# DATASET EXCERPTS
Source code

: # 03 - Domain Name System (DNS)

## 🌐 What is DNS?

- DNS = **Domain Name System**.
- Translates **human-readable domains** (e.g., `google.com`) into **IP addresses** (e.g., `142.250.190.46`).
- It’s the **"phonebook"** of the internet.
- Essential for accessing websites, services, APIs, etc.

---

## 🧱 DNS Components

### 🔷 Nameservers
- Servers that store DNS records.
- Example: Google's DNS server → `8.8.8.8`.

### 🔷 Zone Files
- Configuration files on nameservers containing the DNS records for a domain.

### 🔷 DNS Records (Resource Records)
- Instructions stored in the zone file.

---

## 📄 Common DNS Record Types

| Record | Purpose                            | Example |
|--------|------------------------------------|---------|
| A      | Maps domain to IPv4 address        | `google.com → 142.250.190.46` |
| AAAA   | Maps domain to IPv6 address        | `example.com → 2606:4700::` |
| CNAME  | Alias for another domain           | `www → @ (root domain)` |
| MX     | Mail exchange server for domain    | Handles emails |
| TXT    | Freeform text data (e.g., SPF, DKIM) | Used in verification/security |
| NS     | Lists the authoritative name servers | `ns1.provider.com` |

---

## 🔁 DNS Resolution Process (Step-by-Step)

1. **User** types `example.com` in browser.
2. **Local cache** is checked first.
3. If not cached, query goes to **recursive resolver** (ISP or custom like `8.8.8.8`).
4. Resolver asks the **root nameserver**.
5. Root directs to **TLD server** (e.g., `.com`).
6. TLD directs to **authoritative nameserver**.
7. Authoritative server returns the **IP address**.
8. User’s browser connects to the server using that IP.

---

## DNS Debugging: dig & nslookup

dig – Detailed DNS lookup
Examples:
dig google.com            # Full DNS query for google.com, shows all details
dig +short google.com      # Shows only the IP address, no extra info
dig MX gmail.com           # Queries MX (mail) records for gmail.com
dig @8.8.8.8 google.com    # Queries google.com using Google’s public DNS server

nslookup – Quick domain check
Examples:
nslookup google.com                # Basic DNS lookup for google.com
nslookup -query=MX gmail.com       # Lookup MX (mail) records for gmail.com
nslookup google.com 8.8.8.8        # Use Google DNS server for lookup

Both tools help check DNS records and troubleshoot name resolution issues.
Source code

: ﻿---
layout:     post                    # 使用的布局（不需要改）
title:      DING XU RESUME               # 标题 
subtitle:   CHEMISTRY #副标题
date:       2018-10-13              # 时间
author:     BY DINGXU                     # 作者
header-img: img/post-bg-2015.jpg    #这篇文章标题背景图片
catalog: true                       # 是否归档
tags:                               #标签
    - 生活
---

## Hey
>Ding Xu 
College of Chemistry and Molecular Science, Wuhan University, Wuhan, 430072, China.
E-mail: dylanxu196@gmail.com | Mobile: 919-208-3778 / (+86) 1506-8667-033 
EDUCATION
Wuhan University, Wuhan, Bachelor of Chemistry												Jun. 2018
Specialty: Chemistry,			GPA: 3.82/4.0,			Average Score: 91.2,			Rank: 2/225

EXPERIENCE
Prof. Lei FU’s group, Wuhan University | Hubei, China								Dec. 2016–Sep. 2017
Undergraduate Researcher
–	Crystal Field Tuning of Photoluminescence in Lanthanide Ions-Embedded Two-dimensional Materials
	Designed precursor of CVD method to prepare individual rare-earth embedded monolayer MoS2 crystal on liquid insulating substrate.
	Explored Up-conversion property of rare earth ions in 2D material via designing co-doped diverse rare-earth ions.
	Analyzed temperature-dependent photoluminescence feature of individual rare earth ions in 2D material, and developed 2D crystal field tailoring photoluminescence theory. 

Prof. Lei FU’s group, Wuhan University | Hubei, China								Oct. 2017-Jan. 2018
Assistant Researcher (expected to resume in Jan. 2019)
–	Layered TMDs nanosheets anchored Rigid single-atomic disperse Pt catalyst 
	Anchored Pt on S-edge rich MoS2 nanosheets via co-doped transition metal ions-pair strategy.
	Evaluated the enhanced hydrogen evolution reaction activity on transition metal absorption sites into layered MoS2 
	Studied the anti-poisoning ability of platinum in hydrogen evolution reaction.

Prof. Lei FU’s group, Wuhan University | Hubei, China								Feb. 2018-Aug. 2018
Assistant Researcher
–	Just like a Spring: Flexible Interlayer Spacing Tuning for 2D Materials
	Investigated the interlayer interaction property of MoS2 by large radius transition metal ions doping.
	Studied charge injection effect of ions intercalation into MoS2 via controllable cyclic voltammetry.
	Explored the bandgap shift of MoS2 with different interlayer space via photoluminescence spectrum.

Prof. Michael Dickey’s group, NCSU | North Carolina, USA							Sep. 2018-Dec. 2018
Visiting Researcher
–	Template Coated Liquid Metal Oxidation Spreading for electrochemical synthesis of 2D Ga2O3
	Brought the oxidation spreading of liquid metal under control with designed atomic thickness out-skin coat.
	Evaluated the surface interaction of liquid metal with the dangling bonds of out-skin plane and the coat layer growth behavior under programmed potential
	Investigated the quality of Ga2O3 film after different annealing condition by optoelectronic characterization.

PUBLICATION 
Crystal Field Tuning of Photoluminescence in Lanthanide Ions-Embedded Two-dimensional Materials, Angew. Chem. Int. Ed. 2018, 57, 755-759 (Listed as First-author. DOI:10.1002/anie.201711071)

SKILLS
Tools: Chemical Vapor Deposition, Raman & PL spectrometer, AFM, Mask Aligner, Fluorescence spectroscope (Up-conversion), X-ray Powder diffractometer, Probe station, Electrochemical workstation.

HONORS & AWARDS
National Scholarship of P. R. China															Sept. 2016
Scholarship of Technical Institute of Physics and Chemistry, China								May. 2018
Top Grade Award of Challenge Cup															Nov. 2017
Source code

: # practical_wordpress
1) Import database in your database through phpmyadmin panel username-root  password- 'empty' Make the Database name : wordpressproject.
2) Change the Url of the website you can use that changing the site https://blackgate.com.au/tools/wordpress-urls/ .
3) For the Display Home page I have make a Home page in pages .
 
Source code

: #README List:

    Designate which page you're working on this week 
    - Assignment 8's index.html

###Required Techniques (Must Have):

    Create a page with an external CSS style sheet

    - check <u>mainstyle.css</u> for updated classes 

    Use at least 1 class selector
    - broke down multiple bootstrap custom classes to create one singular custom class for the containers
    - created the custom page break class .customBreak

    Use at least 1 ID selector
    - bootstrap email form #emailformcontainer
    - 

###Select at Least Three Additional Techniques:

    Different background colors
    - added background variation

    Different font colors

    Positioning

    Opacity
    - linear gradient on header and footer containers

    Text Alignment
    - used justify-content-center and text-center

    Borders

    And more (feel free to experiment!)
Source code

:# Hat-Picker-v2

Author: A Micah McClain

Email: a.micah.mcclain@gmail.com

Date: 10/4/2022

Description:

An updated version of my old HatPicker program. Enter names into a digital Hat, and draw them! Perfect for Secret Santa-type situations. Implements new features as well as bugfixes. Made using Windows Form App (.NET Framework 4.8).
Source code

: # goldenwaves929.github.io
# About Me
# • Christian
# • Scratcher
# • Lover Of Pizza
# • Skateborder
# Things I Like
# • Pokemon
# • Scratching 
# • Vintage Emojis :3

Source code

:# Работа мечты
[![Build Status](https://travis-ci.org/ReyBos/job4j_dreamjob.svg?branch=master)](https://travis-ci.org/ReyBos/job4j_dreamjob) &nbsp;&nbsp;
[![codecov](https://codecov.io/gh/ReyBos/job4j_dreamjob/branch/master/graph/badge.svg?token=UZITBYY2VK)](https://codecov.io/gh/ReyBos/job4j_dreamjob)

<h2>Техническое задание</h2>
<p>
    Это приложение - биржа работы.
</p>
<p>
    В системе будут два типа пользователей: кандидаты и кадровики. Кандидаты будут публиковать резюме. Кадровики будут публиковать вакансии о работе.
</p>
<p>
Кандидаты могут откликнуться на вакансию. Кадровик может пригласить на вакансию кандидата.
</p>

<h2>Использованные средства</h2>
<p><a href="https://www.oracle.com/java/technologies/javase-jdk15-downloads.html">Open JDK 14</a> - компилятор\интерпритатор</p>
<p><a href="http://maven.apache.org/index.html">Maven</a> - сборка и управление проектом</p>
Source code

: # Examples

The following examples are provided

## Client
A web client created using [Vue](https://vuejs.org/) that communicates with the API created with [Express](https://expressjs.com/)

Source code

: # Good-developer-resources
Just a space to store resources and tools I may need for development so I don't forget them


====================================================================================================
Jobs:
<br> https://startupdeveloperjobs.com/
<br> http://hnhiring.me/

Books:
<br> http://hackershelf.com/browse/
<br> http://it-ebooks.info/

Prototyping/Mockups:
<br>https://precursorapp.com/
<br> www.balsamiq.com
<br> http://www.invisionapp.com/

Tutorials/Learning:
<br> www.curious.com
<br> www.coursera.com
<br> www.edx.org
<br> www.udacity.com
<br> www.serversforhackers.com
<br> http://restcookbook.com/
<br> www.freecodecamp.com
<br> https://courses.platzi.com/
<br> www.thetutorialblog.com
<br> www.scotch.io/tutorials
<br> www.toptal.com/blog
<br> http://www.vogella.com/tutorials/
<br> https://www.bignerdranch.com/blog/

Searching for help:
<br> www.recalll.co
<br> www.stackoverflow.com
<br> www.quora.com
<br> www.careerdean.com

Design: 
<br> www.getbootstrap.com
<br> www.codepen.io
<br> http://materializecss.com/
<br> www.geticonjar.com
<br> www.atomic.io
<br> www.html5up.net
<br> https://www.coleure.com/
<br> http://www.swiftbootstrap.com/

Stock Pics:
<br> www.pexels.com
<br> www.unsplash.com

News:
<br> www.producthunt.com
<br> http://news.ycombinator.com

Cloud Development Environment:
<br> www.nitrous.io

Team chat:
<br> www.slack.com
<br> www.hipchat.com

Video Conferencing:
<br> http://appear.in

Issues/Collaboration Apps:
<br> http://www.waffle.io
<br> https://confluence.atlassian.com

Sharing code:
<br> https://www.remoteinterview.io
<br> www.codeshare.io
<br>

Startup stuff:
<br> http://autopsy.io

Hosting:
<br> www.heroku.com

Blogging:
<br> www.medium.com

# GOAL OF THE EXERCISE
Send back exactly, with nothing added, the lines from the first line of the material above through the line holding "5. Root directs"; both ends are included.

# RESULT OF THE EXERCISE
Source code

: # 03 - Domain Name System (DNS)

## 🌐 What is DNS?

- DNS = **Domain Name System**.
- Translates **human-readable domains** (e.g., `google.com`) into **IP addresses** (e.g., `142.250.190.46`).
- It’s the **"phonebook"** of the internet.
- Essential for accessing websites, services, APIs, etc.

---

## 🧱 DNS Components

### 🔷 Nameservers
- Servers that store DNS records.
- Example: Google's DNS server → `8.8.8.8`.

### 🔷 Zone Files
- Configuration files on nameservers containing the DNS records for a domain.

### 🔷 DNS Records (Resource Records)
- Instructions stored in the zone file.

---

## 📄 Common DNS Record Types

| Record | Purpose                            | Example |
|--------|------------------------------------|---------|
| A      | Maps domain to IPv4 address        | `google.com → 142.250.190.46` |
| AAAA   | Maps domain to IPv6 address        | `example.com → 2606:4700::` |
| CNAME  | Alias for another domain           | `www → @ (root domain)` |
| MX     | Mail exchange server for domain    | Handles emails |
| TXT    | Freeform text data (e.g., SPF, DKIM) | Used in verification/security |
| NS     | Lists the authoritative name servers | `ns1.provider.com` |

---

## 🔁 DNS Resolution Process (Step-by-Step)

1. **User** types `example.com` in browser.
2. **Local cache** is checked first.
3. If not cached, query goes to **recursive resolver** (ISP or custom like `8.8.8.8`).
4. Resolver asks the **root nameserver**.
5. Root directs to **TLD server** (e.g., `.com`).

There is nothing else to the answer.